(Assigned task) When you restate the data, keep every word as it is and drop the images.

(Information)

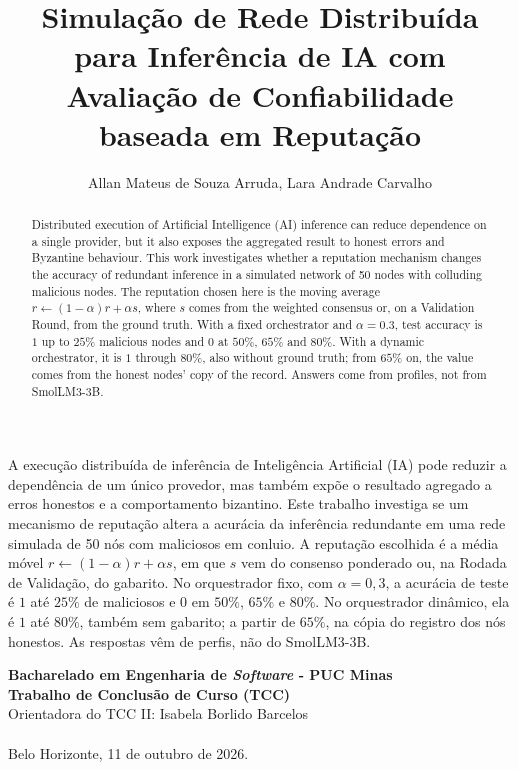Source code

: \documentclass[12pt]{article}
\title{Simulação de Rede Distribuída para Inferência de IA com Avaliação de Confiabilidade baseada em Reputação}
\author{Allan Mateus de Souza Arruda\inst{1}, Lara Andrade Carvalho\inst{1}}
\begin{document}
\maketitle

\begin{abstract}
  Distributed execution of Artificial Intelligence (AI) inference can reduce dependence on a single provider, but it also exposes the aggregated result to honest errors and Byzantine behaviour. This work investigates whether a reputation mechanism changes the accuracy of redundant inference in a simulated network of 50 nodes with colluding malicious nodes. The reputation chosen here is the moving average $r \leftarrow (1-\alpha)r + \alpha s$, where $s$ comes from the weighted consensus or, on a Validation Round, from the ground truth. With a fixed orchestrator and $\alpha = 0.3$, test accuracy is $1$ up to $25\%$ malicious nodes and $0$ at $50\%$, $65\%$ and $80\%$. With a dynamic orchestrator, it is $1$ through $80\%$, also without ground truth; from $65\%$ on, the value comes from the honest nodes' copy of the record. Answers come from profiles, not from SmolLM3-3B.
\end{abstract}

\begin{resumo}
  A execução distribuída de inferência de Inteligência Artificial (IA) pode reduzir a dependência de um único provedor, mas também expõe o resultado agregado a erros honestos e a comportamento bizantino. Este trabalho investiga se um mecanismo de reputação altera a acurácia da inferência redundante em uma rede simulada de 50 nós com maliciosos em conluio. A reputação escolhida é a média móvel $r \leftarrow (1-\alpha)r + \alpha s$, em que $s$ vem do consenso ponderado ou, na Rodada de Validação, do gabarito. No orquestrador fixo, com $\alpha = 0{,}3$, a acurácia de teste é $1$ até $25\%$ de maliciosos e $0$ em $50\%$, $65\%$ e $80\%$. No orquestrador dinâmico, ela é $1$ até $80\%$, também sem gabarito; a partir de $65\%$, na cópia do registro dos nós honestos. As respostas vêm de perfis, não do SmolLM3-3B.
\end{resumo}

\begin{tcolorbox}
\footnotesize
\textbf{Bacharelado em Engenharia de \emph{Software} - PUC Minas\\
Trabalho de Conclusão de Curso (TCC)} \\

\indent Orientadora do TCC II: Isabela Borlido Barcelos \\ \\
Belo Horizonte, 11 de outubro de 2026.
\end{tcolorbox}
\end{document}
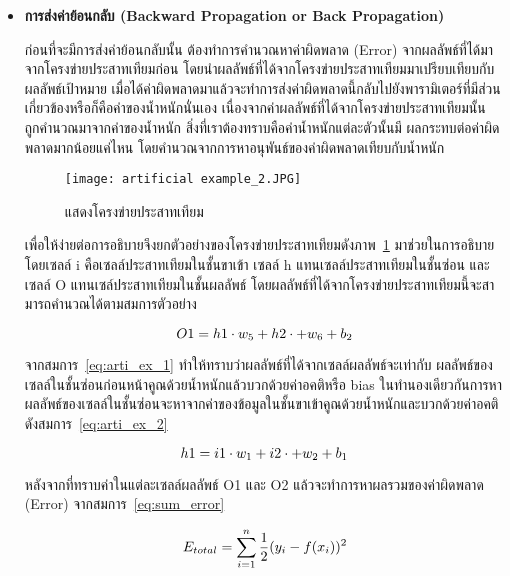 \begin{itemize}

    \item\textbf{การส่งค่าย้อนกลับ (Backward Propagation or Back Propagation)}

    ก่อนที่จะมีการส่งค่าย้อนกลับนั้น ต้องทำการคำนวณหาค่าผิดพลาด (Error) จากผลลัพธ์ที่ได้มาจากโครงข่ายประสาทเทียมก่อน 
    โดยนําผลลัพธ์ที่ได้จากโครงข่ายประสาทเทียมมาเปรียบเทียบกับผลลัพธ์เป้าหมาย 
    เมื่อได้ค่าผิดพลาดมาแล้วจะทำการส่งค่าผิดพลาดนี้กลับไปยังพารามิเตอร์ที่มีส่วนเกี่ยวข้องหรือก็คือค่าของน้ำหนักนั่นเอง
    เนื่องจากค่าผลลัพธ์ที่ได้จากโครงข่ายประสาทเทียมนั้น ถูกคำนวณมาจากค่าของน้ำหนัก สิ่งที่เราต้องทราบคือค่าน้ำหนักแต่ละตัวนั้นมี
    ผลกระทบต่อค่าผิดพลาดมากน้อยแค่ไหน โดยคำนวณจากการหาอนุพันธ์ของค่าผิดพลาดเทียบกับน้ำหนัก

    \begin{figure}[h]
        \centering
        \texttt{[image: artificial example\_2.JPG]}
        \caption{แสดงโครงข่ายประสาทเทียม}
        \label{Fig:Artificial_2}
    \end{figure}

    เพื่อให้ง่ายต่อการอธิบายจึงยกตัวอย่างของโครงข่ายประสาทเทียมดังภาพ~\ref{Fig:Artificial_2} มาช่วยในการอธิบาย
    โดยเซลล์ i คือเซลล์ประสาทเทียมในชั้นขาเข้า เซลล์ h แทนเซลล์ประสาทเทียมในชั้นซ่อน และเซลล์
    O แทนเซล์ประสาทเทียมในชั้นผลลัพธ์ โดยผลลัพธ์ที่ได้จากโครงข่ายประสาทเทียมนี้จะสามารถคํานวณได้ตามสมการตัวอย่าง

    \begin{equation}
        \centering
        O1 = h1 \cdot w_5 + h2 \cdot + w_6 + b_2
        \label{eq:arti_ex_1}
    \end{equation}

    จากสมการ~\ref{eq:arti_ex_1} ทำให้ทราบว่าผลลัพธ์ที่ได้จากเซลล์ผลลัพธ์จะเท่ากับ
    ผลลัพธ์ของเซลล์ในชั้นซ่อนก่อนหน้าคูณด้วยน้ำหนักแล้วบวกด้วยค่าอคติหรือ bias 
    ในทำนองเดียวกันการหาผลลัพธ์ของเซลล์ในชั้นซ่อนจะหาจากค่าของข้อมูลในชั้นขาเข้าคูณด้วยน้ำหนักและบวกด้วยค่าอคติดังสมการ~\ref{eq:arti_ex_2}

    \begin{equation}
        \centering
        h1 = i1 \cdot w_1 + i2 \cdot + w_2 + b_1
        \label{eq:arti_ex_2}
    \end{equation}

    หลังจากที่ทราบค่าในแต่ละเซลล์ผลลัพธ์ O1 และ O2 แล้วจะทำการหาผลรวมของค่าผิดพลาด (Error) จากสมการ~\ref{eq:sum_error}

    \begin{equation}
        \centering
        E_{total} = \sum_{i=1}^{n}\frac{1}{2}(y_{i} - f(x_i))^2
        \label{eq:sum_error}
    \end{equation}


\end{itemize}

(Written reply)
Source code

: \documentclass[12pt]{article}
\title{Simulação de Rede Distribuída para Inferência de IA com Avaliação de Confiabilidade baseada em Reputação}
\author{Allan Mateus de Souza Arruda\inst{1}, Lara Andrade Carvalho\inst{1}}
\begin{document}
\maketitle

\begin{abstract}
  Distributed execution of Artificial Intelligence (AI) inference can reduce dependence on a single provider, but it also exposes the aggregated result to honest errors and Byzantine behaviour. This work investigates whether a reputation mechanism changes the accuracy of redundant inference in a simulated network of 50 nodes with colluding malicious nodes. The reputation chosen here is the moving average $r \leftarrow (1-\alpha)r + \alpha s$, where $s$ comes from the weighted consensus or, on a Validation Round, from the ground truth. With a fixed orchestrator and $\alpha = 0.3$, test accuracy is $1$ up to $25\%$ malicious nodes and $0$ at $50\%$, $65\%$ and $80\%$. With a dynamic orchestrator, it is $1$ through $80\%$, also without ground truth; from $65\%$ on, the value comes from the honest nodes' copy of the record. Answers come from profiles, not from SmolLM3-3B.
\end{abstract}

\begin{resumo}
  A execução distribuída de inferência de Inteligência Artificial (IA) pode reduzir a dependência de um único provedor, mas também expõe o resultado agregado a erros honestos e a comportamento bizantino. Este trabalho investiga se um mecanismo de reputação altera a acurácia da inferência redundante em uma rede simulada de 50 nós com maliciosos em conluio. A reputação escolhida é a média móvel $r \leftarrow (1-\alpha)r + \alpha s$, em que $s$ vem do consenso ponderado ou, na Rodada de Validação, do gabarito. No orquestrador fixo, com $\alpha = 0{,}3$, a acurácia de teste é $1$ até $25\%$ de maliciosos e $0$ em $50\%$, $65\%$ e $80\%$. No orquestrador dinâmico, ela é $1$ até $80\%$, também sem gabarito; a partir de $65\%$, na cópia do registro dos nós honestos. As respostas vêm de perfis, não do SmolLM3-3B.
\end{resumo}

\begin{tcolorbox}
\footnotesize
\textbf{Bacharelado em Engenharia de \emph{Software} - PUC Minas\\
Trabalho de Conclusão de Curso (TCC)} \\

\indent Orientadora do TCC II: Isabela Borlido Barcelos \\ \\
Belo Horizonte, 11 de outubro de 2026.
\end{tcolorbox}
\end{document}
 \begin{itemize}

    \item\textbf{การส่งค่าย้อนกลับ (Backward Propagation or Back Propagation)}

    ก่อนที่จะมีการส่งค่าย้อนกลับนั้น ต้องทำการคำนวณหาค่าผิดพลาด (Error) จากผลลัพธ์ที่ได้มาจากโครงข่ายประสาทเทียมก่อน 
    โดยนําผลลัพธ์ที่ได้จากโครงข่ายประสาทเทียมมาเปรียบเทียบกับผลลัพธ์เป้าหมาย 
    เมื่อได้ค่าผิดพลาดมาแล้วจะทำการส่งค่าผิดพลาดนี้กลับไปยังพารามิเตอร์ที่มีส่วนเกี่ยวข้องหรือก็คือค่าของน้ำหนักนั่นเอง
    เนื่องจากค่าผลลัพธ์ที่ได้จากโครงข่ายประสาทเทียมนั้น ถูกคำนวณมาจากค่าของน้ำหนัก สิ่งที่เราต้องทราบคือค่าน้ำหนักแต่ละตัวนั้นมี
    ผลกระทบต่อค่าผิดพลาดมากน้อยแค่ไหน โดยคำนวณจากการหาอนุพันธ์ของค่าผิดพลาดเทียบกับน้ำหนัก

    \begin{figure}[h]
        \centering
        \texttt{[image: artificial example\_2.JPG]}
        \caption{แสดงโครงข่ายประสาทเทียม}
        \label{Fig:Artificial_2}
    \end{figure}

    เพื่อให้ง่ายต่อการอธิบายจึงยกตัวอย่างของโครงข่ายประสาทเทียมดังภาพ~\ref{Fig:Artificial_2} มาช่วยในการอธิบาย
    โดยเซลล์ i คือเซลล์ประสาทเทียมในชั้นขาเข้า เซลล์ h แทนเซลล์ประสาทเทียมในชั้นซ่อน และเซลล์
    O แทนเซล์ประสาทเทียมในชั้นผลลัพธ์ โดยผลลัพธ์ที่ได้จากโครงข่ายประสาทเทียมนี้จะสามารถคํานวณได้ตามสมการตัวอย่าง

    \begin{equation}
        \centering
        O1 = h1 \cdot w_5 + h2 \cdot + w_6 + b_2
        \label{eq:arti_ex_1}
    \end{equation}

    จากสมการ~\ref{eq:arti_ex_1} ทำให้ทราบว่าผลลัพธ์ที่ได้จากเซลล์ผลลัพธ์จะเท่ากับ
    ผลลัพธ์ของเซลล์ในชั้นซ่อนก่อนหน้าคูณด้วยน้ำหนักแล้วบวกด้วยค่าอคติหรือ bias 
    ในทำนองเดียวกันการหาผลลัพธ์ของเซลล์ในชั้นซ่อนจะหาจากค่าของข้อมูลในชั้นขาเข้าคูณด้วยน้ำหนักและบวกด้วยค่าอคติดังสมการ~\ref{eq:arti_ex_2}

    \begin{equation}
        \centering
        h1 = i1 \cdot w_1 + i2 \cdot + w_2 + b_1
        \label{eq:arti_ex_2}
    \end{equation}

    หลังจากที่ทราบค่าในแต่ละเซลล์ผลลัพธ์ O1 และ O2 แล้วจะทำการหาผลรวมของค่าผิดพลาด (Error) จากสมการ~\ref{eq:sum_error}

    \begin{equation}
        \centering
        E_{total} = \sum_{i=1}^{n}\frac{1}{2}(y_{i} - f(x_i))^2
        \label{eq:sum_error}
    \end{equation}


\end{itemize}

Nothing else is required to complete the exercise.